I suspect that prof of yours thought he was bringing enlightenment into the heart of darkness. What a jerk.
It is so rare that I disagree with one of your posts, Jack, that I had to go back and reread it several times. The owner of a business was offering a discount. . There are discounts for police and firemen. There are discounts for students, union members, new mothers and people over or under particular ages. There are discounts for repeat customers. There are discounts for supporters of football, basketball and yes, baseball teams.
He is not “withholding” anything from anyone else. I presume the prices were the same for others.
It’s clear that he wasn’t expecting the vicious response, nor the boycott (unannounced) that will surely follow. There are sections of San Francisco (well, two of them) where someone’s Biden sign in a business would get the same reaction. In the past, I have seen not discounts, but an extra goodie or special item for supporters of one candidate or another in a retail store. One was a grocery, the other a liquor store. Nor do I think he was stupid or even naive.

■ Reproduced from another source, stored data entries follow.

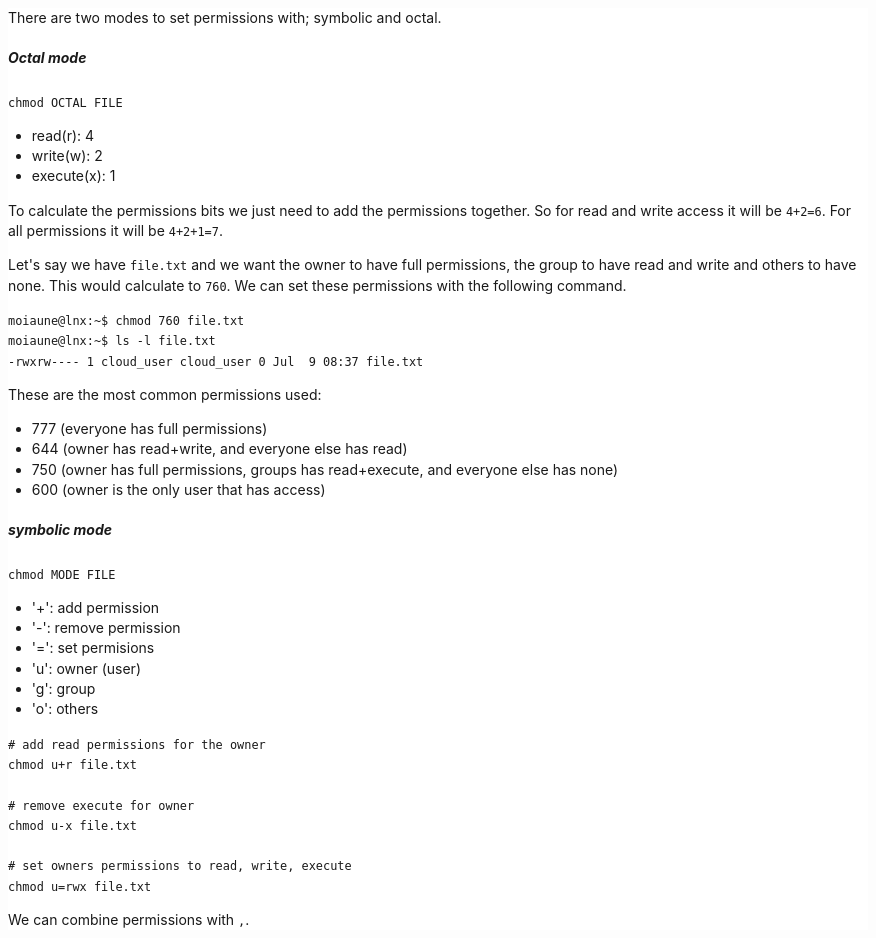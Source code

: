 There are two modes to set permissions with; symbolic and octal.

##### Octal mode

```plaintext
chmod OCTAL FILE
```

- read(r): 4
- write(w): 2
- execute(x): 1

To calculate the permissions bits we just need to add the permissions together. So for read and write access it will be `4+2=6`. For all permissions it will be `4+2+1=7`.

Let's say we have `file.txt` and we want the owner to have full permissions, the group to have read and write and others to have none. This would calculate to `760`. We can set these permissions with the following command.

```console
moiaune@lnx:~$ chmod 760 file.txt
moiaune@lnx:~$ ls -l file.txt
-rwxrw---- 1 cloud_user cloud_user 0 Jul  9 08:37 file.txt
```

These are the most common permissions used:

- 777 (everyone has full permissions)
- 644 (owner has read+write, and everyone else has read)
- 750 (owner has full permissions, groups has read+execute, and everyone else has none)
- 600 (owner is the only user that has access)

##### symbolic mode

```plaintext
chmod MODE FILE
```

- '+': add permission
- '-': remove permission
- '=': set permisions
- 'u': owner (user)
- 'g': group
- 'o': others

```console
# add read permissions for the owner
chmod u+r file.txt

# remove execute for owner
chmod u-x file.txt

# set owners permissions to read, write, execute
chmod u=rwx file.txt

```

We can combine permissions with `,`.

As I see it — and I am seeing all over in different situations — is that he was a victim of what I call the fracturing of the media. This has been happening for the last People aren’t split in two or three or even more directions, we are splintered into (excuse the phrase) closets of information. This is by choice and by coercion from advertisers. (I’m not referring to “ads” but to the programs that sell particular ideas). The sheer enormity of selections drive people into narrow niches. After you get your first hundred channels, you settle on the few you will be watching regularly. If you only have (that’s ‘had,’ as in pre-virus) a few hours of infotainment after working all day, you have to restrict your sources to an even smaller number. And when it comes to politics you shut down even further. Newspapers haven’t disappeared just because of technology. People stopped reading. Those who had looked at two or three papers a day or read a book once in a while didn’t have time for that anymore. TV and computer games filled in the rest of the time. The days of going to a bar after work and debating anything, having a friendly argument with a stranger about something you’d seen or read in common were over. The time of people coming to your school or church ….or NIMN! … front door to talk about an issue in person. It began about 40 years ago and it was supposed to widen people’s interests, promote more new and different ideas. There was no limit to what man can do if you just give him enough to choose from.
It makes me think of Lucy at the chocolate factory, with each piece of candy being a new idea. The more one’s devices have opened the world, the more we have shut down in the past four decades. The schools are limiting subjects right and left (mainly right). [Full disclosure: I go rid of my TV 12 or 13 years ago; I subscribe to no “social” media; and my alarm clock is set on NPR, just as long ago it was set to Paul Harvey – either one eventually penetrates my head to rouse me and my hackles. Now that I have the time, I search for rational dissent and discussion, though both are becoming rarer than poultry’s dentures. In spite of all reason, my own city is closing down on me. ]
The owner (who soon may well have no business to own), got stuck in a small, single-minded, well-intentioned corner. He watched certain channels at certain times, read a certain paper, talked with certain family, friends, and probably neighbors as well. He saw lots of stuff happening on television …. to other people in other places. He wanted to “get involved,” to help out his team, to be a nice guy. The other customers would understand. They’d come and argue to give him a chance to tell them why Trump was a Good Guy. He dreamed, perhaps, of changing a mind or two. That was the American dream, valued as much, if not more, than profit or peace.
I made it all up, but there it is right in front of me. I am truly sorry for Joe Colon.